## YOUR INSTRUCTIONS
Sort through the listing below and keep each line with the word "resolution". Copy those.

## GIVEN DATA

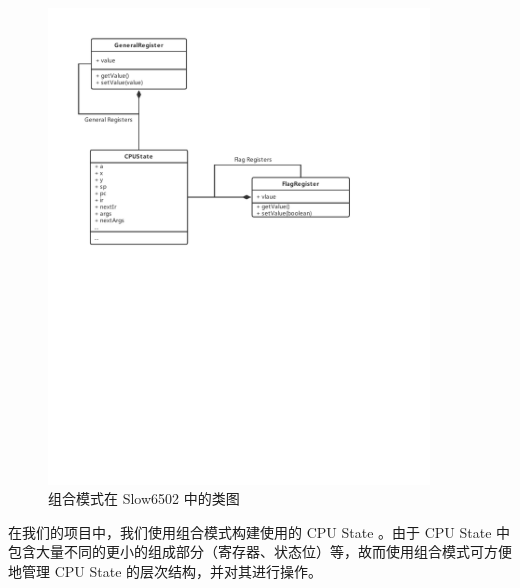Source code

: \begin{figure}[h]
    \centering
    \includegraphics[width=0.9\textwidth]{figures/Composite.pdf}
    \caption{组合模式在 Slow6502 中的类图}
\end{figure}

在我们的项目中，我们使用组合模式构建使用的 CPU State 。由于 CPU State 中包含大量不同的更小的组成部分（寄存器、状态位）等，故而使用组合模式可方便地管理 CPU State 的层次结构，并对其进行操作。

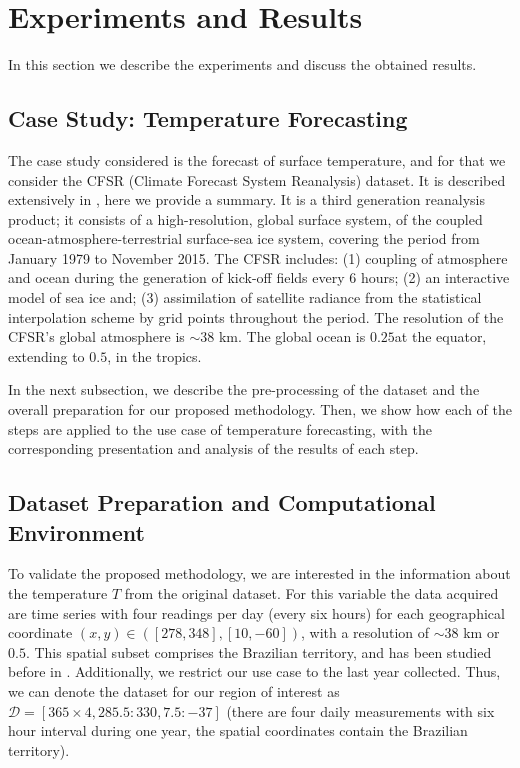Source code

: \section{Experiments and Results}

In this section we describe the experiments and discuss the obtained results.

\subsection{Case Study: Temperature Forecasting}

The case study considered is the forecast of surface temperature, and for that we consider the CFSR (Climate Forecast System Reanalysis) dataset. It is described extensively in \cite{Saha2010}, here we provide a summary. It is a third generation reanalysis product; it consists of a high-resolution, global surface system, of the coupled ocean-atmosphere-terrestrial surface-sea ice system, covering the period from January 1979 to November 2015. The CFSR includes: (1) coupling of atmosphere and ocean during the generation of kick-off fields every 6 hours; (2) an interactive model of sea ice and; (3) assimilation of satellite radiance from the statistical interpolation scheme by grid points throughout the period. The resolution of the CFSR's global atmosphere is $\sim 38$ km. The global ocean is $0.25$\textdegree at the equator, extending to $0.5$\textdegree, in the tropics. 

In the next subsection, we describe the pre-processing of the dataset and the overall preparation for our proposed methodology. Then, we show how each of the steps are applied to the use case of temperature forecasting, with the corresponding presentation and analysis of the results of each step.

\subsection{Dataset Preparation and Computational Environment}
\label{sec:DatasetPreparation}

To validate the proposed methodology, we are interested in the information about the temperature $T$ from the original dataset. For this variable the data acquired are time series with four readings per day (every six hours) for each geographical coordinate $(x,y)\in ([278, 348], [10, -60])$, with a resolution of $\sim 38$ km or $0.5$\textdegree. This spatial subset comprises the Brazilian territory, and has been studied before in \cite{Souto2018}. Additionally, we restrict our use case to the last year collected. Thus, we can denote the dataset for our region of interest as $\mathcal{D} = [ 365\times 4, 285.5:330, 7.5:-37]$ (there are four daily measurements with six hour interval during one year, the spatial coordinates contain the Brazilian territory). 

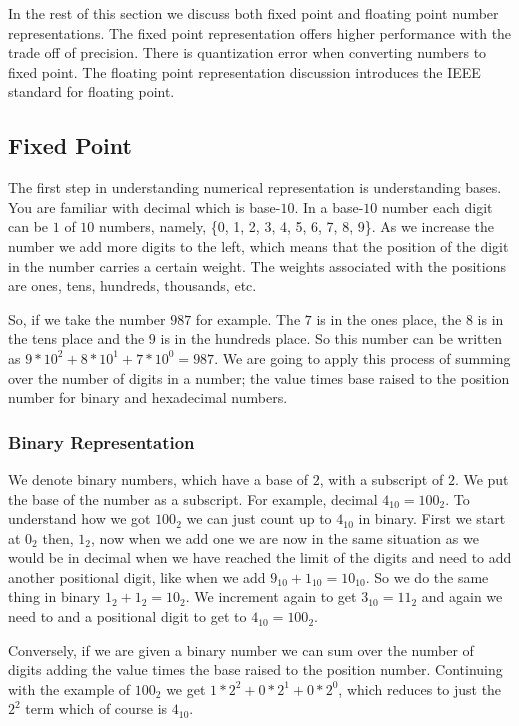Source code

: In the rest of this section we discuss both fixed point and floating point number representations. The fixed point representation offers higher performance with the trade off of precision. There is quantization error when converting numbers to fixed point. The floating point representation discussion introduces the \ac{IEEE} standard for floating point.
	
\subsection{Fixed Point}

The first step in understanding numerical representation is understanding bases. You are familiar with decimal which is base-$10$. In a base-$10$ number each digit can be $1$ of $10$ numbers, namely, \{0, 1, 2, 3, 4, 5, 6, 7, 8, 9\}. As we increase the number we add more digits to the left, which means that the position of the digit in the number carries a certain weight. The weights associated with the positions are ones, tens, hundreds, thousands, etc.

So, if we take the number $987$ for example. The $7$ is in the ones place, the $8$ is in the tens place and the $9$ is in the hundreds place. So this number can be written as $9*10^2 + 8*10^1 + 7*10^0 = 987$. We are going to apply this process of summing over the number of digits in a number; the value times base raised to the position number for binary and hexadecimal numbers. 

\subsubsection{Binary Representation}
	
We denote binary numbers, which have a base of $2$, with a subscript of $2$. We put the base of the number as a subscript. For example, decimal $4_{10} = {100}_2$. To understand how we got ${100}_2$ we can just count up to $4_{10}$ in binary. First we start at $0_{2}$ then, $1_2$, now when we add one we are now in the same situation as we would be in decimal when we have reached the limit of the digits and need to add another positional digit, like when we add $9_{10} + 1_{10} = 10_{10}$. So we do the same thing in binary $1_2 + 1_2 = 10_2$. We increment again to get $3_{10} = 11_2$ and again we need to and a positional digit to get to $4_{10} = 100_2$.

Conversely, if we are given a binary number we can sum over the number of digits adding the value times the base raised to the position number. Continuing with the example of $100_2$ we get $1*2^2 + 0*2^1 + 0*2^0$, which reduces to just the $2^2$ term which of course is $4_{10}$.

## EXERCISE ANSWER
The case study considered is the forecast of surface temperature, and for that we consider the CFSR (Climate Forecast System Reanalysis) dataset. It is described extensively in \cite{Saha2010}, here we provide a summary. It is a third generation reanalysis product; it consists of a high-resolution, global surface system, of the coupled ocean-atmosphere-terrestrial surface-sea ice system, covering the period from January 1979 to November 2015. The CFSR includes: (1) coupling of atmosphere and ocean during the generation of kick-off fields every 6 hours; (2) an interactive model of sea ice and; (3) assimilation of satellite radiance from the statistical interpolation scheme by grid points throughout the period. The resolution of the CFSR's global atmosphere is $\sim 38$ km. The global ocean is $0.25$\textdegree at the equator, extending to $0.5$\textdegree, in the tropics. 
To validate the proposed methodology, we are interested in the information about the temperature $T$ from the original dataset. For this variable the data acquired are time series with four readings per day (every six hours) for each geographical coordinate $(x,y)\in ([278, 348], [10, -60])$, with a resolution of $\sim 38$ km or $0.5$\textdegree. This spatial subset comprises the Brazilian territory, and has been studied before in \cite{Souto2018}. Additionally, we restrict our use case to the last year collected. Thus, we can denote the dataset for our region of interest as $\mathcal{D} = [ 365\times 4, 285.5:330, 7.5:-37]$ (there are four daily measurements with six hour interval during one year, the spatial coordinates contain the Brazilian territory). 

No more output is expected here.